Despite these significant improvements, however, a few items scored below 3·1, indicating room for further improvement to far exceed minimum childcare standards and meet best practice. The lowest scores were found regarding serving meals family-style (2·73), promoting visible support for healthy eating (through books, posters, etc.; 3·06), planned nutrition education (3·02) and written policy on child nutrition (3·08).
Screen time
Table 2 presents the item means for the Screen Time section. At baseline, FCCH met minimum childcare guidelines for ten of the twelve items. After the intervention, participating programmes made significant improvement in all the areas under Screen Time: availability (five of five items); daily practices (one of two items); education and professional development (four of four items); and policy (one of one item). Despite these improvements, a few items still scored below 3·1. The items with the lowest scores included availability of television outside the classroom (area in FCCH where children are present) or no televisions (2·36), offering families education on screen time (2·77), professional development for FCCH providers on screen time (2·80) and written policy on screen time (2·82).
Table 2.
Pre | Post | ||||
---|---|---|---|---|---|
Mean | sd | Mean | sd | P value | |
Availability | |||||
Televisions are located outside classrooms or no televisions | 2·12 | 0·78 | 2·36 | 0·87 | 0·003* |
For children 2 years of age or older, the amount of screen time allowed in my programme each week is less than 30 min or no screen time is allowed | 2·80 | 0·81 | 3·34 | 0·84 | <0·001* |
For children under 2 years of age, the amount of screen time allowed in my programme each week is less than 30 min or no screen time is allowed | 2·75 | 0·76 | 3·23 | 0·78 | <0·001* |
When television or videos are shown to children, this programming is educational and commercial free | 3·05 | 0·90 | 3·48 | 0·63 | <0·001* |
When screen time is offered, provider gives children the opportunity to do an alternative activity | 3·50 | 0·88 | 3·78 | 0·56 | 0·002* |
Daily practices | |||||
Provider rarely or never uses screen time as a reward | 3·63 | 0·86 | 3·75 | 0·62 | 0·45 |
When screen time is offered, provider talks with children about what they are seeing and learning | 2·97 | 0·84 | 3·36 | 0·78 | <0·001* |
Education and professional development | |||||
Provider receives training or attends workshops on screen time ≥1 times per year | 2·09 | 1·01 | 2·80 | 0·92 | <0·001* |
Provider has covered a variety number of topics as part of this professional development | 2·62 | 0·97 | 3·40 | 0·85 | <0·001* |
Screen time education opportunities for families are offered | 1·89 | 1·02 | 2·77 | 0·92 | <0·001* |
Information the provider offers families on screen time covers a variety of topics | 2·19 | 0·91 | 3·14 | 0·83 | <0·001* |
Policy | |||||
Provider has a comprehensive written policy on screen time and food service | 1·70 | 1·01 | 2·82 | 0·79 | <0·001* |
Scores were reported on a 4-point Likert scale, with 1 = barely meeting minimum standard and 4 = far exceeding minimum standard to meet Go NAP SACC best practice.
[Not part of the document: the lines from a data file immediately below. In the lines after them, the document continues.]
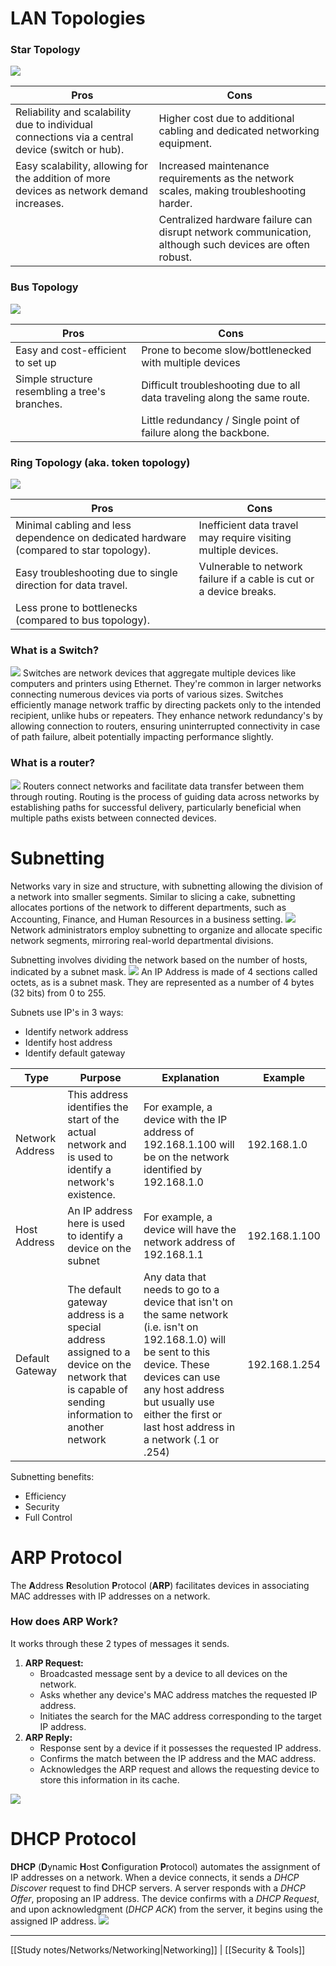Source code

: # LAN Topologies
### Star Topology
![](../attachments/eb2ef5f3ec13aead65573fe9b0f2cce5.png)

| **Pros**                                                                                        | **Cons**                                                                                                |
| ----------------------------------------------------------------------------------------------- | ------------------------------------------------------------------------------------------------------- |
| Reliability and scalability due to individual connections via a central device (switch or hub). | Higher cost due to additional cabling and dedicated networking equipment.                               |
| Easy scalability, allowing for the addition of more devices as network demand increases.        | Increased maintenance requirements as the network scales, making troubleshooting harder.                |
|                                                                                                 | Centralized hardware failure can disrupt network communication, although such devices are often robust. |

### Bus Topology
![](../attachments/3449e7d9f65565cbfbbb57377a695b49.png)

| **Pros**                                       | **Cons**                                                                  |
| ---------------------------------------------- | ------------------------------------------------------------------------- |
| Easy and cost-efficient to set up              | Prone to become slow/bottlenecked with multiple devices                   |
| Simple structure resembling a tree's branches. | Difficult troubleshooting due to all data traveling along the same route. |
|                                                | Little redundancy / Single point of failure along the backbone.           |
### Ring Topology (aka. token topology)
![](../attachments/56a774e799c73e3c152efe712520668d.png)

| **Pros**                                                                               | **Cons**                                                            |
| -------------------------------------------------------------------------------------- | ------------------------------------------------------------------- |
| Minimal cabling and less dependence on dedicated hardware (compared to star topology). | Inefficient data travel may require visiting multiple devices.      |
| Easy troubleshooting due to single direction for data travel.                          | Vulnerable to network failure if a cable is cut or a device breaks. |
| Less prone to bottlenecks (compared to bus topology).                                  |                                                                     |

### What is a Switch?
![](../attachments/4db9d3761307a6ca715311cb7b4071a1.png)
Switches are network devices that aggregate multiple devices like computers and printers using Ethernet. They're common in larger networks connecting numerous devices via ports of various sizes. Switches efficiently manage network traffic by directing packets only to the intended recipient, unlike hubs or repeaters.
They enhance network redundancy's by allowing connection to routers, ensuring uninterrupted connectivity in case of path failure, albeit potentially impacting performance slightly.

### What is a router?
![](../attachments/13c811e2557326efb065029adaa76a4a.png)
Routers connect networks and facilitate data transfer between them through routing. Routing is the process of guiding data across networks by establishing paths for successful delivery, particularly beneficial when multiple paths exists between connected devices.

# Subnetting
Networks vary in size and structure, with subnetting allowing the division of a network into smaller segments.
Similar to slicing a cake, subnetting allocates portions of the network to different departments, such as Accounting, Finance, and Human Resources in a business setting.
![](../attachments/ffdd3386620d5c3f07de9d9fe19abf65.png)
Network administrators employ subnetting to organize and allocate specific network segments, mirroring real-world departmental divisions. 

Subnetting involves dividing the network based on the number of hosts, indicated by a subnet mask.
![](../attachments/0d8dd866689439dbf0d89cb2f7c8b582.png)
An IP Address is made of 4 sections called octets, as is a subnet mask.
They are represented as a number of 4 bytes (32 bits) from 0 to 255.

Subnets use IP's in 3 ways:
- Identify network address
- Identify host address
- Identify default gateway

| **Type**        | **Purpose**                                                                                                                                    | **Explanation**                                                                                                                                                                                                                                      | **Example**   |
| --------------- | ---------------------------------------------------------------------------------------------------------------------------------------------- | ---------------------------------------------------------------------------------------------------------------------------------------------------------------------------------------------------------------------------------------------------- | ------------- |
| Network Address | This address identifies the start of the actual network and is used to identify a network's existence.                                         | For example, a device with the IP address of 192.168.1.100 will be on the network identified by 192.168.1.0                                                                                                                                          | 192.168.1.0   |
| Host Address    | An IP address here is used to identify a device on the subnet                                                                                  | For example, a device will have the network address of 192.168.1.1                                                                                                                                                                                   | 192.168.1.100 |
| Default Gateway | The default gateway address is a special address assigned to a device on the network that is capable of sending information to another network | Any data that needs to go to a device that isn't on the same network (i.e. isn't on 192.168.1.0) will be sent to this device. These devices can use any host address but usually use either the first or last host address in a network (.1 or .254) | 192.168.1.254 |

Subnetting benefits:
- Efficiency
- Security
- Full Control
# ARP Protocol
The **A**ddress **R**esolution **P**rotocol (**ARP**) facilitates devices in associating MAC addresses with IP addresses on a network. 

### How does ARP Work?
It works through these 2 types of messages it sends.
1. **ARP Request:**
    - Broadcasted message sent by a device to all devices on the network.
    - Asks whether any device's MAC address matches the requested IP address.
    - Initiates the search for the MAC address corresponding to the target IP address.
2. **ARP Reply:**
    - Response sent by a device if it possesses the requested IP address.
    - Confirms the match between the IP address and the MAC address.
    - Acknowledges the ARP request and allows the requesting device to store this information in its cache.


![](../attachments/92463c04780bce11114102362d8311d3.png)

# DHCP Protocol
**DHCP** (**D**ynamic **H**ost **C**onfiguration **P**rotocol) automates the assignment of IP addresses on a network. 
When a device connects, it sends a *DHCP Discover* request to find DHCP servers. A server responds with a *DHCP Offer*, proposing an IP address. 
The device confirms with a *DHCP Request*, and upon acknowledgment (*DHCP ACK*) from the server, it begins using the assigned IP address.
![](../attachments/340f585c3fbfafbe72acc18ddceaf7f6.png)

---
[[Study notes/Networks/Networking|Networking]] | [[Security & Tools]]
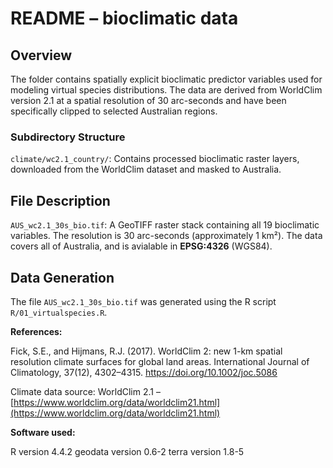 # README – bioclimatic data

## Overview

The folder contains spatially explicit bioclimatic predictor variables used for modeling virtual species distributions. The data are derived from WorldClim version 2.1 at a spatial resolution of 30 arc-seconds and have been specifically clipped to selected Australian regions.

### Subdirectory Structure

`climate/wc2.1_country/`:
Contains processed bioclimatic raster layers, downloaded from the WorldClim dataset and masked to Australia.

## File Description

`AUS_wc2.1_30s_bio.tif`:
A GeoTIFF raster stack containing all 19 bioclimatic variables. The resolution is 30 arc-seconds (approximately 1 km²). The data covers all of Australia, and is avialable in **EPSG:4326** (WGS84).

## Data Generation

The file `AUS_wc2.1_30s_bio.tif` was generated using the R script `R/01_virtualspecies.R`.

**References:**

Fick, S.E., and Hijmans, R.J. (2017). WorldClim 2: new 1-km spatial resolution climate surfaces for global land areas. International Journal of Climatology, 37(12), 4302–4315. https://doi.org/10.1002/joc.5086

Climate data source: WorldClim 2.1 – [https://www.worldclim.org/data/worldclim21.html](https://www.worldclim.org/data/worldclim21.html)

**Software used:**

R version 4.4.2
geodata version 0.6-2 
terra version 1.8-5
The response options differed depending on the question.
*Significant difference (P<0·004); Sidak–Bonferroni correction was applied.
Discussion
Overall, FCCH providers reported meeting minimum childcare standards for Child Nutrition and Screen Time prior to the intervention. Given that all FCCH in the present study were participating in CACFP, this finding may be attributed to the CACFP requirements for serving nutritious foods and beverages to children. Previous studies have reported that participation in CACFP is associated with more nutritious food and beverage offerings to children in FCCH and childcare centres( 21 , 22 ). Further, after the Go NAP SACC programme, FCCH exceeded the minimum standards (score≥3) in the area of nutrition practices, particularly those related to offering meats or meat alternatives that are lean or low-fat, serving high-fibre, wholegrain foods and supporting healthy eating through responsive feeding practices. Similarly, after the Go NAP SACC programme, the FCCH providers made significant improvements in screen time availability, practices and policy. These outcomes are consistent with previous research( 5 ) and underscore the importance of the Go NAP SACC programme in improving the nutrition and screen time practices in FCCH in Nebraska.
The results also revealed that some nutrition and screen time items did not improve at post-intervention, which merit further discussion. First, although the post-test means showed a positive trend, there were twenty-nine items in the Child Nutrition section and one item in the Screen Time section that did not significantly change from the pre-test. Upon examining these items, the non-significance of the changes may be attributed to ceiling effects given the high initial pre-test scores. For example, most of the providers reported that their programme exceeds minimum standards in offering fruit that is fresh, frozen or canned in juice even before the Go NAP SACC intervention. Also, pre-test responses exceed screen time guidelines in avoiding screen time as a reward. This highlights specific nutrition and screen time practices that FCCH are successfully enacting; hence, interventions should target different areas where post-test responses did not improve.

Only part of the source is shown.